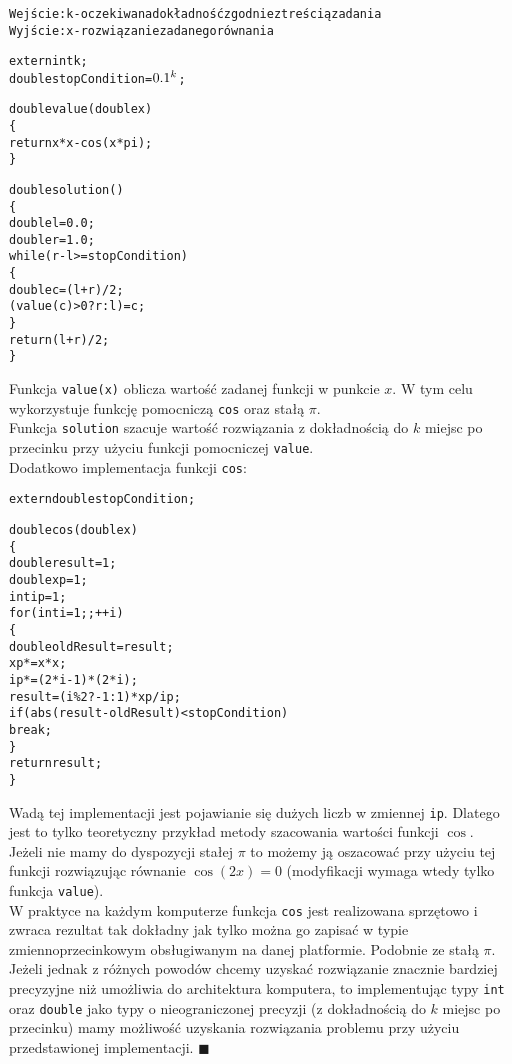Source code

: \documentclass[a4paper,12pt]{article}
\begin{document}
\begin{alltt}
 Wejście: k - oczekiwana dokładność zgodnie z treścią zadania
 Wyjście: x - rozwiązanie zadanego równania
 
 extern int k;
 double stopCondition = \(0.1\sp{k}\);
 
 double value(double x)
 \{
     return x*x - cos(x*pi);
 \}
 
 double solution()
 \{
     double l=0.0;
     double r=1.0;
     while(r-l >= stopCondition)
     \{
         double c=(l+r)/2;
         (value(c)>0 ? r : l) = c;
     \}
     return (l+r)/2;
 \}
\end{alltt}
Funkcja \verb|value(x)| oblicza wartość zadanej funkcji w punkcie $x$. W tym celu wykorzystuje funkcję pomocniczą \verb|cos| oraz stałą $\pi$.\\
Funkcja \verb|solution| szacuje wartość rozwiązania z dokładnością do $k$ miejsc po przecinku przy użyciu funkcji pomocniczej \verb|value|.\\
Dodatkowo implementacja funkcji \verb|cos|:

\begin{alltt}
 extern double stopCondition;
 
 double cos(double x)
 \{
     double result = 1;
     double xp = 1;
     int ip = 1;
     for(int i=1 ;; ++i)
     \{
         double oldResult = result;
         xp *= x*x;
         ip *= (2*i-1)*(2*i);
         result = (i\%2 ? -1 : 1) * xp/ip;
         if(abs(result-oldResult) < stopCondition)
             break;
     \}
     return result;
 \}
\end{alltt}
Wadą tej implementacji jest pojawianie się dużych liczb w zmiennej \verb|ip|. Dlatego jest to tylko teoretyczny przykład metody szacowania wartości funkcji $\cos$.\\
Jeżeli nie mamy do dyspozycji stałej $\pi$ to możemy ją oszacować przy użyciu tej funkcji rozwiązując równanie $\cos(2x)=0$ (modyfikacji wymaga wtedy tylko funkcja \verb|value|).\\
W praktyce na każdym komputerze funkcja \verb|cos| jest realizowana sprzętowo i zwraca rezultat tak dokładny jak tylko można go zapisać w typie zmiennoprzecinkowym obsługiwanym na danej platformie. Podobnie ze stałą $\pi$.\\
Jeżeli jednak z różnych powodów chcemy uzyskać rozwiązanie znacznie bardziej precyzyjne niż umożliwia do architektura komputera, to implementując typy \verb|int| oraz \verb|double| jako typy o nieograniczonej precyzji (z dokładnością do $k$ miejsc po przecinku) mamy możliwość uzyskania rozwiązania problemu przy użyciu przedstawionej implementacji. $\blacksquare$
\end{document}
-*-
The task -
The output should be exactly the lines above from the line containing "return (l+r)/2;" to the line containing "Wadą tej implementacji", inclusive, with no other lines.

Solved exercise -
     return (l+r)/2;
 \}
\end{alltt}
Funkcja \verb|value(x)| oblicza wartość zadanej funkcji w punkcie $x$. W tym celu wykorzystuje funkcję pomocniczą \verb|cos| oraz stałą $\pi$.\\
Funkcja \verb|solution| szacuje wartość rozwiązania z dokładnością do $k$ miejsc po przecinku przy użyciu funkcji pomocniczej \verb|value|.\\
Dodatkowo implementacja funkcji \verb|cos|:

\begin{alltt}
 extern double stopCondition;
 
 double cos(double x)
 \{
     double result = 1;
     double xp = 1;
     int ip = 1;
     for(int i=1 ;; ++i)
     \{
         double oldResult = result;
         xp *= x*x;
         ip *= (2*i-1)*(2*i);
         result = (i\%2 ? -1 : 1) * xp/ip;
         if(abs(result-oldResult) < stopCondition)
             break;
     \}
     return result;
 \}
\end{alltt}
Wadą tej implementacji jest pojawianie się dużych liczb w zmiennej \verb|ip|. Dlatego jest to tylko teoretyczny przykład metody szacowania wartości funkcji $\cos$.\\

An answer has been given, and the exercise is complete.